MacroPCA examples"
In cellWise: Analyzing Data with Cellwise Outliers

knitr::opts_chunk$set(
  fig.width  = 5 ,
  fig.height = 3.5,
  fig.align  = 'center'
)

Introduction

This file contains some examples of the functions related to the MacroPCA routine.
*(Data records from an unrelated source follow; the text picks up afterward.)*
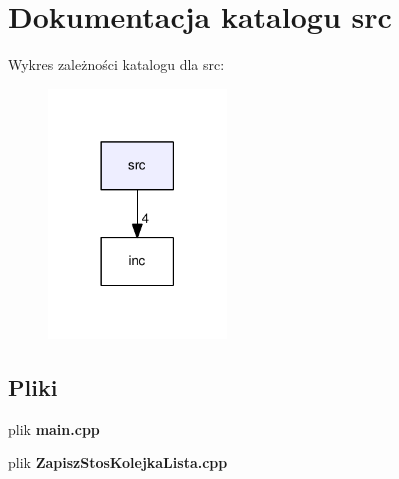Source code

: \section{Dokumentacja katalogu src}
\label{dir_68267d1309a1af8e8297ef4c3efbcdba}
Wykres zależności katalogu dla src\-:\nopagebreak
\begin{figure}[H]
\begin{center}
\leavevmode
\includegraphics[width=134pt]{dir_68267d1309a1af8e8297ef4c3efbcdba_dep}
\end{center}
\end{figure}
\subsection*{Pliki}
\begin{DoxyCompactItemize}
\item 
plik {\bf main.\-cpp}
\item 
plik {\bf Zapisz\-Stos\-Kolejka\-Lista.\-cpp}
\end{DoxyCompactItemize}
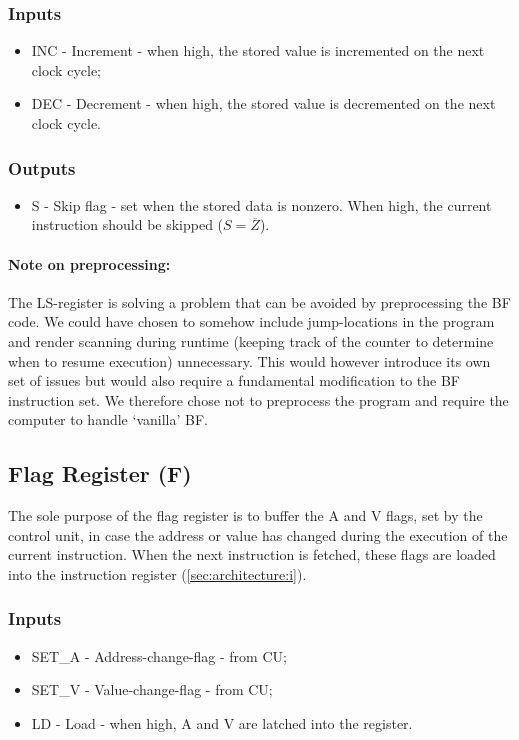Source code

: \subsubsection*{Inputs}
\begin{itemize}
\itemsep0em 
\item INC - Increment - when high, the stored value is incremented on the next clock cycle;
\item DEC - Decrement - when high, the stored value is decremented on the next clock cycle.
\end{itemize}

\subsubsection*{Outputs}
\begin{itemize}
\itemsep0em 
\item S - Skip flag - set when the stored data is nonzero. When high, the current instruction should be skipped ($S = \overline{Z}$).
\end{itemize}

\paragraph{Note on preprocessing:} The LS-register is solving a problem that can be avoided by preprocessing the BF code. We could have chosen to somehow include jump-locations in the program and render scanning during runtime (keeping track of the counter to determine when to resume execution) unnecessary. This would however introduce its own set of issues but would also require a fundamental modification to the BF instruction set. We therefore chose not to preprocess the program and require the computer to handle `vanilla' BF.

\subsection{Flag Register (F)} \label{sec:architecture:f}
The sole purpose of the flag register is to buffer the A and V flags, set by the control unit, in case the address or value has changed during the execution of the current instruction. When the next instruction is fetched, these flags are loaded into the instruction register (\ref{sec:architecture:i}). 

\subsubsection*{Inputs}
\begin{itemize}
\itemsep0em 
\item SET\_A - Address-change-flag - from CU;
\item SET\_V - Value-change-flag - from CU;
\item LD - Load - when high, A and V are latched into the register.
\end{itemize}

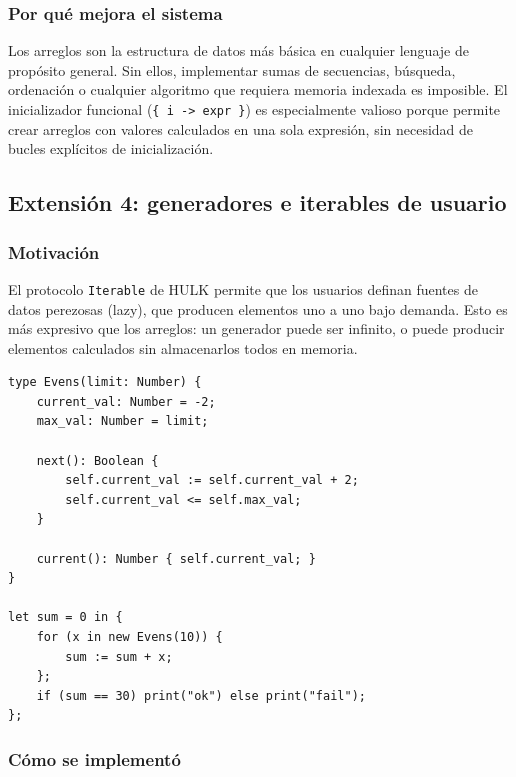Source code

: \documentclass[12pt,letterpaper]{article}
\newcommand{\hulk}{\textsc{HULK}}
\newcommand{\src}[1]{\texttt{#1}}
\begin{document}
\subsubsection{Por qué mejora el sistema}

Los arreglos son la estructura de datos más básica en cualquier lenguaje de propósito general. Sin ellos, implementar sumas de secuencias, búsqueda, ordenación o cualquier algoritmo que requiera memoria indexada es imposible. El inicializador funcional (\src{\{ i -> expr \}}) es especialmente valioso porque permite crear arreglos con valores calculados en una sola expresión, sin necesidad de bucles explícitos de inicialización.

\subsection{Extensión 4: generadores e iterables de usuario}

\subsubsection{Motivación}

El protocolo \src{Iterable} de \hulk{} permite que los usuarios definan fuentes de datos perezosas (lazy), que producen elementos uno a uno bajo demanda. Esto es más expresivo que los arreglos: un generador puede ser infinito, o puede producir elementos calculados sin almacenarlos todos en memoria.

\begin{lstlisting}[language=HULK,caption={Generador de números pares como tipo usuario}]
type Evens(limit: Number) {
    current_val: Number = -2;
    max_val: Number = limit;

    next(): Boolean {
        self.current_val := self.current_val + 2;
        self.current_val <= self.max_val;
    }

    current(): Number { self.current_val; }
}

let sum = 0 in {
    for (x in new Evens(10)) {
        sum := sum + x;
    };
    if (sum == 30) print("ok") else print("fail");
};
\end{lstlisting}

\subsubsection{Cómo se implementó}
\end{document}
More specifically, MacroPCA, MacroPCApredict and cellMap will be illustrated.

library("cellWise")
library("gridExtra") # has grid.arrange()

Small generated example

We will first look at a small artificial example.

set.seed(12345) # for reproducibility
n <- 50; d <- 10
A <- matrix(0.9, d, d); diag(A) = 1 
round(A,1) # true covariance matrix
library(MASS) # only needed for the following line:
x <- mvrnorm(n, rep(0,d), A)
x[sample(1:(n * d), 50, FALSE)] <- NA
x[sample(1:(n * d), 25, FALSE)] <- 10
x[sample(1:(n * d), 25, FALSE)] <- -10
x <- cbind(1:n, x)
# When not specifying MacroPCApars all defaults are used:
MacroPCA.out <- MacroPCA(x, k = 0)

MacroPCA.out <- MacroPCA(x, k = 1)

cellMap(MacroPCA.out$stdResid)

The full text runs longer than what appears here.